PROBLEM DETAILS.
Your job with the data below is to output exactly the lines from the one holding "8. Stackoverflow.com Pythonic" down to the one holding "19. Stackoverflow.com, 'How", both included, and no others.

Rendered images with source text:
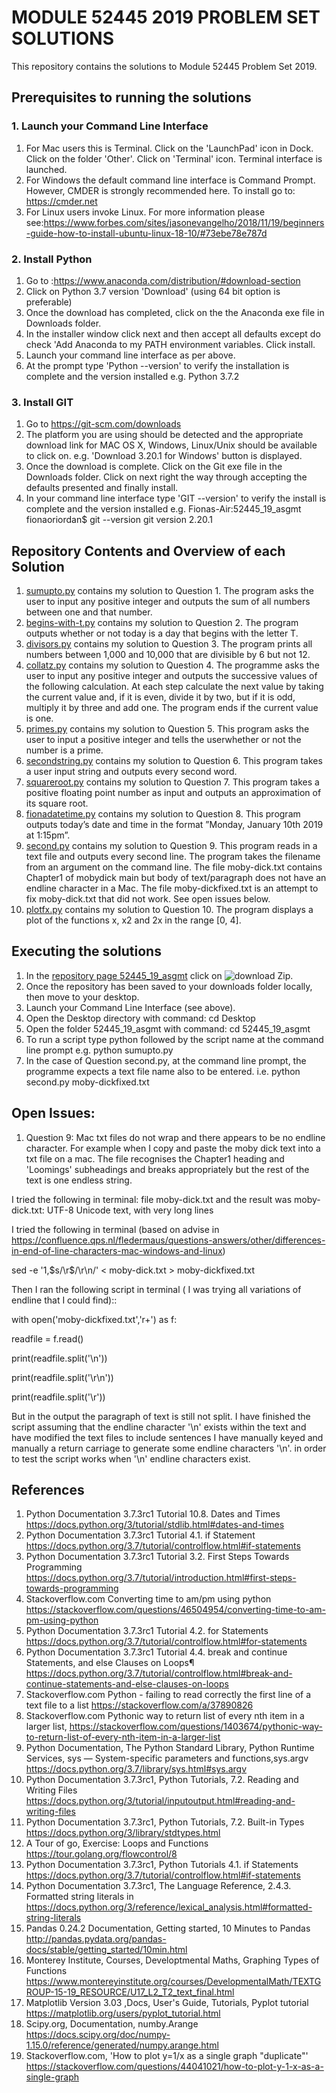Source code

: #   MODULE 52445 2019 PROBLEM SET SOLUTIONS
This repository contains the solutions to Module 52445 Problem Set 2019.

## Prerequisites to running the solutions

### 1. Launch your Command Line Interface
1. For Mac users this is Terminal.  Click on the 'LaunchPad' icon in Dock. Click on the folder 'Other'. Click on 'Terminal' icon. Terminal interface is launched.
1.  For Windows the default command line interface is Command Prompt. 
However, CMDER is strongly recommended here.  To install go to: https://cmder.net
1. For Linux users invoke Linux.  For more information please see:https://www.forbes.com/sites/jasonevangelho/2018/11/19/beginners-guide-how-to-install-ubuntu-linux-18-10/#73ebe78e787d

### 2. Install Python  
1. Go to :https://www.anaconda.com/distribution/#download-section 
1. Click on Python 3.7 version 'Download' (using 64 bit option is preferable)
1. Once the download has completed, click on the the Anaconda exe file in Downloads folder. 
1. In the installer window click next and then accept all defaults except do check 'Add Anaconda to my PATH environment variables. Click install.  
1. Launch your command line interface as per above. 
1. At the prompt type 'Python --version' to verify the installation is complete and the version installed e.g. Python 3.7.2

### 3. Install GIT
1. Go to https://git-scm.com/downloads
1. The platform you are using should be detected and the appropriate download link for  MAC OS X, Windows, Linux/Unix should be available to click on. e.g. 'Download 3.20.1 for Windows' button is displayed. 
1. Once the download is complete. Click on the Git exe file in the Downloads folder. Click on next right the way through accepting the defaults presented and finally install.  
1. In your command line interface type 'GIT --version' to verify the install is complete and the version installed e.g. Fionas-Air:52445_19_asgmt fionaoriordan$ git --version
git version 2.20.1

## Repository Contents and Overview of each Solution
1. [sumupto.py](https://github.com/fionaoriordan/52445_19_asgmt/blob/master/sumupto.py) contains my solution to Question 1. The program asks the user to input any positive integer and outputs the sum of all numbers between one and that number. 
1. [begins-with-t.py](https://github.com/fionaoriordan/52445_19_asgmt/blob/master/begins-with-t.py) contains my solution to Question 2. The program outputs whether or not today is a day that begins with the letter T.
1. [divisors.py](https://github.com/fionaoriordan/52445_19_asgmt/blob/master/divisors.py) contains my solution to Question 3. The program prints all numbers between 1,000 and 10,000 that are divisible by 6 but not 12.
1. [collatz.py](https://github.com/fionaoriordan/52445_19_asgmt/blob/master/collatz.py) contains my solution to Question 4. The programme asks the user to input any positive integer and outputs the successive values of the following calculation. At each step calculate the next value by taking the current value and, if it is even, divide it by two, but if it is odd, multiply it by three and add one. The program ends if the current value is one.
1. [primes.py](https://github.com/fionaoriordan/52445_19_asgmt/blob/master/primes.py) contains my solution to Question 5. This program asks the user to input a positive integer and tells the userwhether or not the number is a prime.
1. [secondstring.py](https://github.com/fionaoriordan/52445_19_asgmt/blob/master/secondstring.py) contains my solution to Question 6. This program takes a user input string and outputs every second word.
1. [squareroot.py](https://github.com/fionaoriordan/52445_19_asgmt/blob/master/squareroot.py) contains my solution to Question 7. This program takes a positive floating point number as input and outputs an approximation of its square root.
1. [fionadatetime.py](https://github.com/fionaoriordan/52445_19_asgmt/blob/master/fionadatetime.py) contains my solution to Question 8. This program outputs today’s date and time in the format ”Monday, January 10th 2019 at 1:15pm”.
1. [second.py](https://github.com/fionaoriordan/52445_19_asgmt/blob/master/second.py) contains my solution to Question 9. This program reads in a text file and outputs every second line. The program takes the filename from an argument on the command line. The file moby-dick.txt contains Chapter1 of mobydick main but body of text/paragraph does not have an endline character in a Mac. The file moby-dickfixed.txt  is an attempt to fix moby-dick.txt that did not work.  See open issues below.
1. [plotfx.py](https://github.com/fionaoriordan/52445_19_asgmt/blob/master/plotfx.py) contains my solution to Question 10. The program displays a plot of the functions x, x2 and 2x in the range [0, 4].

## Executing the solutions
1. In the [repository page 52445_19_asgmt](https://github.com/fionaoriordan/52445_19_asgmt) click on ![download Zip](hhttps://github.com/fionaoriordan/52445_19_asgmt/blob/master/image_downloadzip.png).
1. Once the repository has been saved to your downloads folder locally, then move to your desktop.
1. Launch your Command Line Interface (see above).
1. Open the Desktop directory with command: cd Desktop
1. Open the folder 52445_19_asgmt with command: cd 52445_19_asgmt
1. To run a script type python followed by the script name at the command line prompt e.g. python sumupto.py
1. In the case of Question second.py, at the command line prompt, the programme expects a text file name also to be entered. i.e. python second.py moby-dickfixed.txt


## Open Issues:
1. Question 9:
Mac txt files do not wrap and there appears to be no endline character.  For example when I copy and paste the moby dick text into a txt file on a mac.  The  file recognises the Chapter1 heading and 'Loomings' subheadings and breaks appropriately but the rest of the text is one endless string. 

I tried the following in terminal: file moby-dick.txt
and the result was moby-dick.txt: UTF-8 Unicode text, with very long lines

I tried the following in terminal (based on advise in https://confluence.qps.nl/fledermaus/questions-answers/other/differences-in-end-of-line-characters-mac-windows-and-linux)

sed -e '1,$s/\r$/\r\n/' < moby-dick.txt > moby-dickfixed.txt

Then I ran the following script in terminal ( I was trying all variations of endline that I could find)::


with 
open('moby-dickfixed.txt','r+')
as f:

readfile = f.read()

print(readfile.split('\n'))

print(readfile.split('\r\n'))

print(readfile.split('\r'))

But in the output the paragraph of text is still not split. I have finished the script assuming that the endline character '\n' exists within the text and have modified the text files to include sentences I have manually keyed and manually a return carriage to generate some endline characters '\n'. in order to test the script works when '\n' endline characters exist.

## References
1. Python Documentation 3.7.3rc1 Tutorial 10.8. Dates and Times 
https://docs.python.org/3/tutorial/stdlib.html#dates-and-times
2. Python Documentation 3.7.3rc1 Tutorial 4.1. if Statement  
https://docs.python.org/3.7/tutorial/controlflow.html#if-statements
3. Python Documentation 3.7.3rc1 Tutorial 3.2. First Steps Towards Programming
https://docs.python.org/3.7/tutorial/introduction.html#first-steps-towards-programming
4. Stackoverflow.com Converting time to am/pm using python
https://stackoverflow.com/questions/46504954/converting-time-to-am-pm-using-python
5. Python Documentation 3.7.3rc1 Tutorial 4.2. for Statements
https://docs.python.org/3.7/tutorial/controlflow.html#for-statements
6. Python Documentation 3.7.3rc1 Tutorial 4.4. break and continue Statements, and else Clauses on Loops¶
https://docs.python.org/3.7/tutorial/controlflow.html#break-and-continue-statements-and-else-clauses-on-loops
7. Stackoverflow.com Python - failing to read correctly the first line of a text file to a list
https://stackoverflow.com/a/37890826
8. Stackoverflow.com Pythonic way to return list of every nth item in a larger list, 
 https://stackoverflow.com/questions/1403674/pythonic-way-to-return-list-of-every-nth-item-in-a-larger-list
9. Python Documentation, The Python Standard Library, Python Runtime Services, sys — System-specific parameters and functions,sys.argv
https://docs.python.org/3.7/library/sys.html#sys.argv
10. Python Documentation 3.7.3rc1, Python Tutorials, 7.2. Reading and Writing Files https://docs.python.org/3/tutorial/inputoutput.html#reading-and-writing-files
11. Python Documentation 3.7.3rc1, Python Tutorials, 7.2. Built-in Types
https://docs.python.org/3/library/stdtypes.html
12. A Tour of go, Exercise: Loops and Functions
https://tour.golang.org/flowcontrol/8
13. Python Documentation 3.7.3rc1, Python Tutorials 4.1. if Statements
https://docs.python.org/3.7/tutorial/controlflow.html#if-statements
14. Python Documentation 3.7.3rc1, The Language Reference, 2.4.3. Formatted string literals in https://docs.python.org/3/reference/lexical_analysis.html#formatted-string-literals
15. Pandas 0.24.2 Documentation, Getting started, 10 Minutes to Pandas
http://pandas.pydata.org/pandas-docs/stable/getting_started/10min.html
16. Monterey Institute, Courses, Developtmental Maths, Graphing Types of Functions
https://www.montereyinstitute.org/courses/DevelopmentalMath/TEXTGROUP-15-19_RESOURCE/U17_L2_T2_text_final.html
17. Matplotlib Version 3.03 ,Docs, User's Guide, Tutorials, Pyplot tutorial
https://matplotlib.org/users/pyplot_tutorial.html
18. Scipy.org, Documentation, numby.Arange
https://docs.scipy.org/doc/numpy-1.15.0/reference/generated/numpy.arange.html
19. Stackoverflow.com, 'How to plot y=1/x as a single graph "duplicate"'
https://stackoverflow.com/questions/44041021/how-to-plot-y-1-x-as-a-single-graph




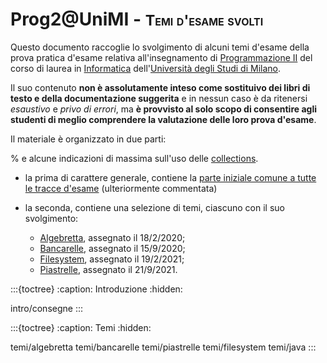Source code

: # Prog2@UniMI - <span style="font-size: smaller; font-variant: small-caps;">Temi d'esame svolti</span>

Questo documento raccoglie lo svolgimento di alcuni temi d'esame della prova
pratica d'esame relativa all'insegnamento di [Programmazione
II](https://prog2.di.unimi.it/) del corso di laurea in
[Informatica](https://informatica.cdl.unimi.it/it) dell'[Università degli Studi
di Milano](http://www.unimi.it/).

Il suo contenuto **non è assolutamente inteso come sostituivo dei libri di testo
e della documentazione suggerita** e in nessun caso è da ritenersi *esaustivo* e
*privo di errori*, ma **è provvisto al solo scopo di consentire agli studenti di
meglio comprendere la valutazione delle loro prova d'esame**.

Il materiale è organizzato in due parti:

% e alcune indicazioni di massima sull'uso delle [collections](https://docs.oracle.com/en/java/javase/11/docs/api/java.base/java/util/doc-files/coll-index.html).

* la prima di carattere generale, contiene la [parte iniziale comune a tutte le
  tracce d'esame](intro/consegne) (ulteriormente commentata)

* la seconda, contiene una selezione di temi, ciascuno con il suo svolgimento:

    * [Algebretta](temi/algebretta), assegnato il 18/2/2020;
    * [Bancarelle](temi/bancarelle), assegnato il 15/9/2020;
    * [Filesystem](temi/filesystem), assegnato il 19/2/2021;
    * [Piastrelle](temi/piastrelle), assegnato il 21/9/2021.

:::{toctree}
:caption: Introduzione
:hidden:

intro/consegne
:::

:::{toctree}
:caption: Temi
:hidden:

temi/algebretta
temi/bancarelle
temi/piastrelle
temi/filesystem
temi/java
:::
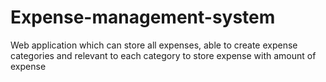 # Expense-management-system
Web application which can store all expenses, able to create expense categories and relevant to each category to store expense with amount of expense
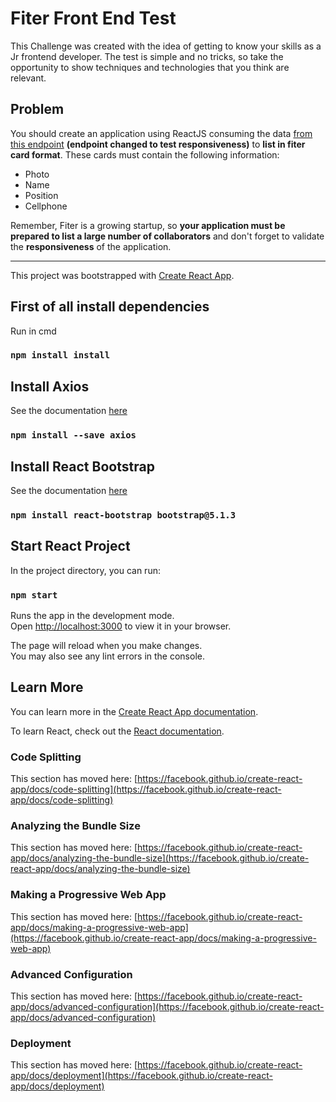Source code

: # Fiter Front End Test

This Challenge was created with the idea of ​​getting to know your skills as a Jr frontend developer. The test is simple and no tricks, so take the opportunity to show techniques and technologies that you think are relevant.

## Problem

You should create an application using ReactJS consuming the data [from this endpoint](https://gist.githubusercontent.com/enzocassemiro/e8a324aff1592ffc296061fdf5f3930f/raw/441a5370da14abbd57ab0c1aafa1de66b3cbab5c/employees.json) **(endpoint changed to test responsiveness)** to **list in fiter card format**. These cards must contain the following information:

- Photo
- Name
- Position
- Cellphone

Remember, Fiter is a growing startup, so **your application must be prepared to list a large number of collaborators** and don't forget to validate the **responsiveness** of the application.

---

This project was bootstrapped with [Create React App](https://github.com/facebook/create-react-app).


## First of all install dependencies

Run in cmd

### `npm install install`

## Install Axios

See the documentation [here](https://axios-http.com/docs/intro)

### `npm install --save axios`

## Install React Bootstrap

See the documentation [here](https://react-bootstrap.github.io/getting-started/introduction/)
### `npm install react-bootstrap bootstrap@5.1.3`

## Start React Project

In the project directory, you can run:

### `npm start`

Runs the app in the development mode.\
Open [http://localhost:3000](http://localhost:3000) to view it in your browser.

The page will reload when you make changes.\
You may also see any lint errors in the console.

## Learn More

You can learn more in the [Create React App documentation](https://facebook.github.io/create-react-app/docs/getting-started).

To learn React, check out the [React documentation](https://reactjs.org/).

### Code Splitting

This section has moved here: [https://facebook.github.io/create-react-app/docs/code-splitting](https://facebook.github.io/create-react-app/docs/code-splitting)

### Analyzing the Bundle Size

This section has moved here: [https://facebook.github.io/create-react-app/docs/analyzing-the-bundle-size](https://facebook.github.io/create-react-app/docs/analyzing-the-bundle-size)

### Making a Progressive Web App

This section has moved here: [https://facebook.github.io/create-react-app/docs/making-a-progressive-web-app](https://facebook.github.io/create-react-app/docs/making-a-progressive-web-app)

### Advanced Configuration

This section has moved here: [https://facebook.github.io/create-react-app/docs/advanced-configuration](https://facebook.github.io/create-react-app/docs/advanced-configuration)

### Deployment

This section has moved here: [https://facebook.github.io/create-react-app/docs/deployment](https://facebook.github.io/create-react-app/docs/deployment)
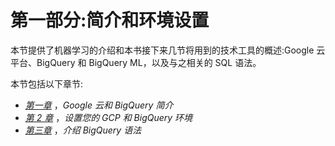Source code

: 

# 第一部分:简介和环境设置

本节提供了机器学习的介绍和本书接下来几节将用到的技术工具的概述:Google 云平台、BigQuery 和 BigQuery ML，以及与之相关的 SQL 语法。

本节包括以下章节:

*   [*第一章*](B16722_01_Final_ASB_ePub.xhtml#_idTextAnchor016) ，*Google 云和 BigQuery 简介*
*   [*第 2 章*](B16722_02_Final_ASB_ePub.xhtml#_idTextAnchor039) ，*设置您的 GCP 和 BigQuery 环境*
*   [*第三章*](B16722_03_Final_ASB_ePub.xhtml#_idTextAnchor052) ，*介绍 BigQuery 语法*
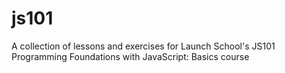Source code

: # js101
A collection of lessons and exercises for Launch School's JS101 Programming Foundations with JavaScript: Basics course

EXERCISE RESPONSE.
8. Stackoverflow.com Pythonic way to return list of every nth item in a larger list, 
 https://stackoverflow.com/questions/1403674/pythonic-way-to-return-list-of-every-nth-item-in-a-larger-list
9. Python Documentation, The Python Standard Library, Python Runtime Services, sys — System-specific parameters and functions,sys.argv
https://docs.python.org/3.7/library/sys.html#sys.argv
10. Python Documentation 3.7.3rc1, Python Tutorials, 7.2. Reading and Writing Files https://docs.python.org/3/tutorial/inputoutput.html#reading-and-writing-files
11. Python Documentation 3.7.3rc1, Python Tutorials, 7.2. Built-in Types
https://docs.python.org/3/library/stdtypes.html
12. A Tour of go, Exercise: Loops and Functions
https://tour.golang.org/flowcontrol/8
13. Python Documentation 3.7.3rc1, Python Tutorials 4.1. if Statements
https://docs.python.org/3.7/tutorial/controlflow.html#if-statements
14. Python Documentation 3.7.3rc1, The Language Reference, 2.4.3. Formatted string literals in https://docs.python.org/3/reference/lexical_analysis.html#formatted-string-literals
15. Pandas 0.24.2 Documentation, Getting started, 10 Minutes to Pandas
http://pandas.pydata.org/pandas-docs/stable/getting_started/10min.html
16. Monterey Institute, Courses, Developtmental Maths, Graphing Types of Functions
https://www.montereyinstitute.org/courses/DevelopmentalMath/TEXTGROUP-15-19_RESOURCE/U17_L2_T2_text_final.html
17. Matplotlib Version 3.03 ,Docs, User's Guide, Tutorials, Pyplot tutorial
https://matplotlib.org/users/pyplot_tutorial.html
18. Scipy.org, Documentation, numby.Arange
https://docs.scipy.org/doc/numpy-1.15.0/reference/generated/numpy.arange.html
19. Stackoverflow.com, 'How to plot y=1/x as a single graph "duplicate"'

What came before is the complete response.